EMI's American Classics series generally offers reasonable low-priced reissues of a variety of American music, but this one, although intriguing, requires caution from the buyer who might naturally be drawn to it: the listener in search of a good, inexpensive album of
Gershwin standards. There are indeed a pair of those on offer, from British
Gershwin specialist Wayne Marshall, playing the piano and conducting Denmark's Aalborg Symphony Orchestra. Marshall is among the most "classical" of the major
Gershwin interpreters, favoring long lines with transparent textures and plenty of phrasing details over motor rhythms, and his performance of the Piano Concerto in F exemplifies these traits. But the longest work on the album isn't a "classic" at all, but instead something entirely original to Marshall. The opening group of seven tracks titled A Gershwin Songbook is not the work known as the Gershwin Song-Book, consisting of
Gershwin's own notation of piano improvisations he made his own songs, but instead Marshall's own improvisations on a set of familiar
Gershwin numbers including the ubiquitous Summertime. Give him credit: this Summertime doesn't sound like any other. In keeping with his strong orientation toward the classical side of
Gershwin's musical personality, he creates improvisations that mostly, except in Let's Call the Whole Thing Off (track 4), de-emphasize jazz rhythms and embed
Gershwin's melodies in virtuoso piano figures that are for the most part unsyncopated. In the words of Martin Cotton's brief booklet notes (in English), he may create "the modern equivalent of a Liszt operatic paraphrase," or of "the decorations that Godowsky wove around
Chopin." The second comparison is more apt in catching the nice way Marshall expands the tension between the syncopated qualities of the original songs and the largely foursquare material he adds.

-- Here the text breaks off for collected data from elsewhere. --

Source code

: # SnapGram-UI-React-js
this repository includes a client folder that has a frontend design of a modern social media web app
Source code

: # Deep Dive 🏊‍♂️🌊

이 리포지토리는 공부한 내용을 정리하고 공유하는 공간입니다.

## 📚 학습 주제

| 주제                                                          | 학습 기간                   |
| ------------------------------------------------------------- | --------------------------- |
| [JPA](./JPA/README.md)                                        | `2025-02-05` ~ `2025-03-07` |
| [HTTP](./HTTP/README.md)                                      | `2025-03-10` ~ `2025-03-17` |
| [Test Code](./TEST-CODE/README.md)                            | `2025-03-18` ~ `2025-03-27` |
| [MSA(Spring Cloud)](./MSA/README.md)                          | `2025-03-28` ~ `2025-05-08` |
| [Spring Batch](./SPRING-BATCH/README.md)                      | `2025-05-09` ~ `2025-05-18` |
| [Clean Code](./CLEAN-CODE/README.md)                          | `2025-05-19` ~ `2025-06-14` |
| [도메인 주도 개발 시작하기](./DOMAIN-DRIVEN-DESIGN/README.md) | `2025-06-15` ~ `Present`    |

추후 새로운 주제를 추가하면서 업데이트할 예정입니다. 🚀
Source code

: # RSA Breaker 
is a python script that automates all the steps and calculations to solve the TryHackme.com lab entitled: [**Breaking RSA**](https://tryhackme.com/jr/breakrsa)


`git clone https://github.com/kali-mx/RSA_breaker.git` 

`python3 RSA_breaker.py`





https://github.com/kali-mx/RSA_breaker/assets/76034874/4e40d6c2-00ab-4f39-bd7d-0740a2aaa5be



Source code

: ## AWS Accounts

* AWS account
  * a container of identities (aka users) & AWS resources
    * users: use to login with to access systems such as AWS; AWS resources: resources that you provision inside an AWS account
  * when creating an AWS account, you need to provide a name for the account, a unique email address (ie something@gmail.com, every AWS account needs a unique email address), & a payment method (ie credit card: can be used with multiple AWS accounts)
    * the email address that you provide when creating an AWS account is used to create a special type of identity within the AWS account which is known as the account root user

Gershwin's own Variations on "I Got Rhythm" for piano and orchestra work well as a follow-up to the improvisations, for here
Gershwin works with the same kind of idea: he turns that quintessentially syncopated song into a waltz, a quasi-Chinese melody, and a piece of semi-invertible counterpoint. Certainly an interesting and valuable
Gershwin disc, just not entirely clear as to what it is you're getting into.